Work request »
Copy out, from the entries below, each line that holds the string "export".

(Plain-text document sources)
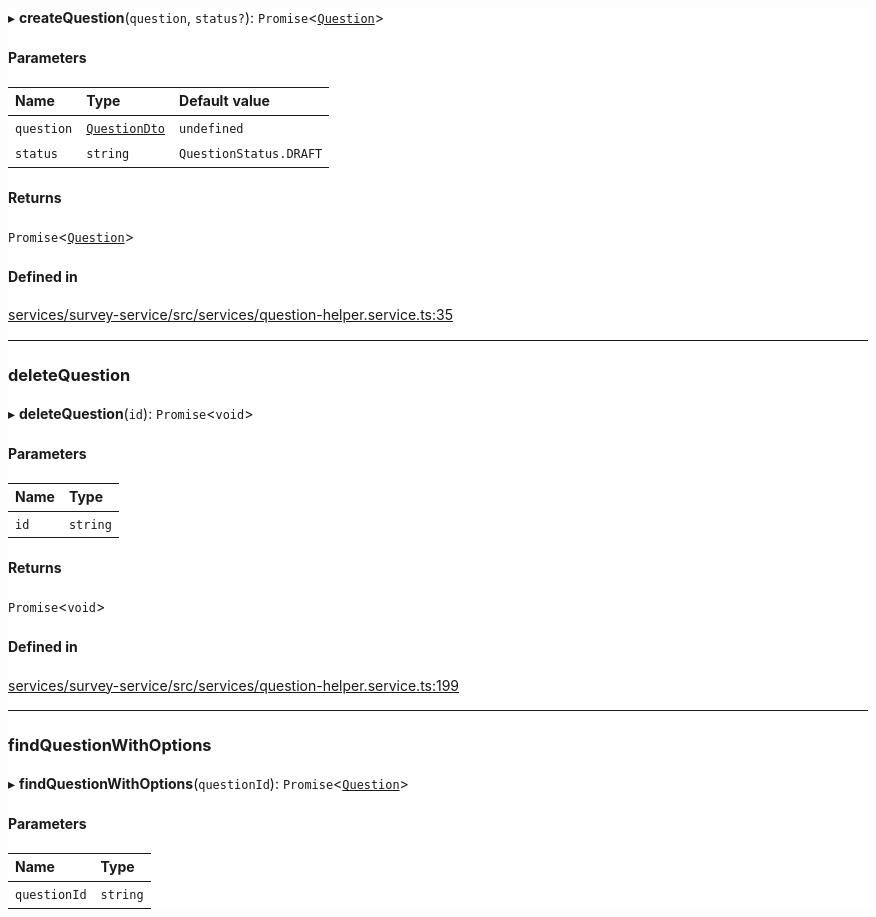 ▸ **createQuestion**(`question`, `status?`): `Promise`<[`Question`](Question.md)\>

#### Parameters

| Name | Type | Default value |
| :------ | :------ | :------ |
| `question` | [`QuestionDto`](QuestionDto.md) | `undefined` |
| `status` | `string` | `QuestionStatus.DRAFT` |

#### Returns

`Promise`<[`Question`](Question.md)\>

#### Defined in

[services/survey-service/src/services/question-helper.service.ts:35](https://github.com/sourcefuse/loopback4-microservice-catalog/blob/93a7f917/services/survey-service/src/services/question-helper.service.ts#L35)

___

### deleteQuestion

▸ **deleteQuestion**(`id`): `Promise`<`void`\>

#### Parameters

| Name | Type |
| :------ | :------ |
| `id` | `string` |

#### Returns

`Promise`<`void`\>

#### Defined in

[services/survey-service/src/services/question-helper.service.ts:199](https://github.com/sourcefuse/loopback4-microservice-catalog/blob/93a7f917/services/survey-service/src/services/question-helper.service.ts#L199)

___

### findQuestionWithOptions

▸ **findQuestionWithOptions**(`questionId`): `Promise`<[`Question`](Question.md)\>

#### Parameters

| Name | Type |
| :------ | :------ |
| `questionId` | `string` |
--
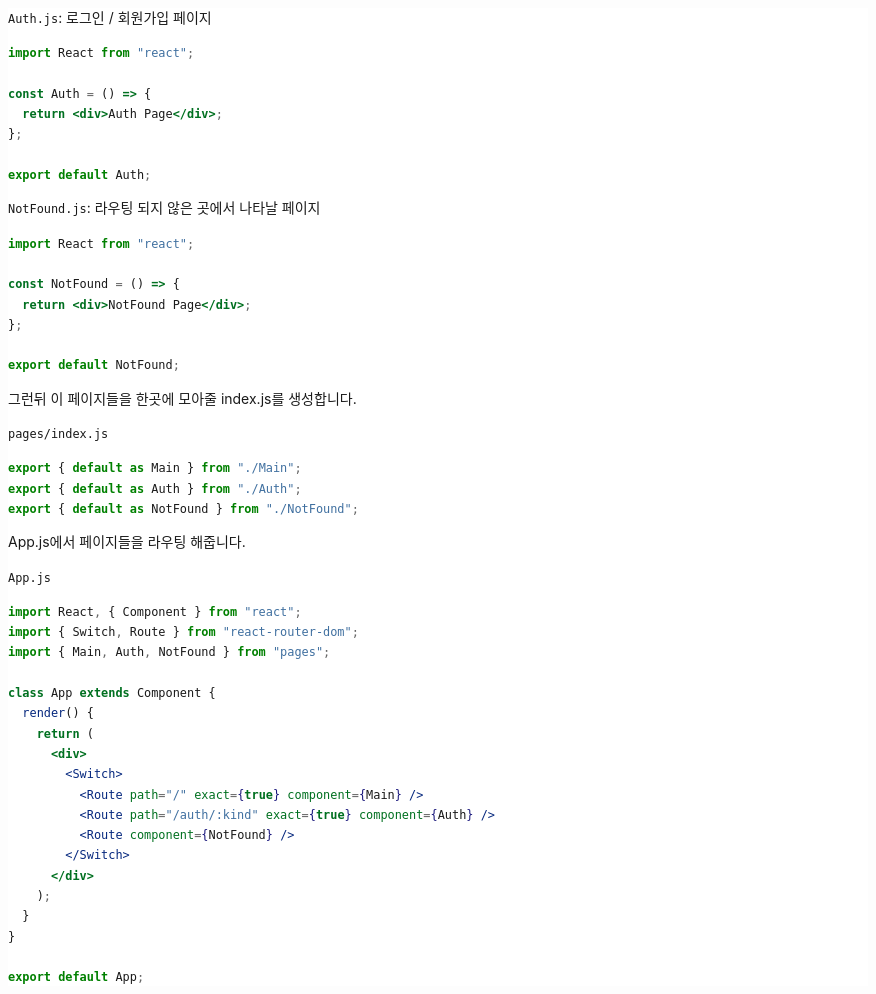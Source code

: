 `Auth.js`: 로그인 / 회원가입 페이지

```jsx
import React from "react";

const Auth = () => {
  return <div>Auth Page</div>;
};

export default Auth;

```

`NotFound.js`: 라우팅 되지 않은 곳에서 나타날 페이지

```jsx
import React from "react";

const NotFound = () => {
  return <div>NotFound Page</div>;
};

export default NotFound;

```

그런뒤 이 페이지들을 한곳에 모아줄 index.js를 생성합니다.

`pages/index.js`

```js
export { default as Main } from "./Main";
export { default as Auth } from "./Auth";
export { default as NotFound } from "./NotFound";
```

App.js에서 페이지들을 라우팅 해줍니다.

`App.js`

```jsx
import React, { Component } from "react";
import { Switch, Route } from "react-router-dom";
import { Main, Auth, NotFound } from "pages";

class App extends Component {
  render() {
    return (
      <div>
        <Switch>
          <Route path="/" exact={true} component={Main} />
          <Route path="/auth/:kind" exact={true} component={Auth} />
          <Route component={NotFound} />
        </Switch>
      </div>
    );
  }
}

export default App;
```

Solution for this exercise »
export default Auth;
export default NotFound;
export { default as Main } from "./Main";
export { default as Auth } from "./Auth";
export { default as NotFound } from "./NotFound";
export default App;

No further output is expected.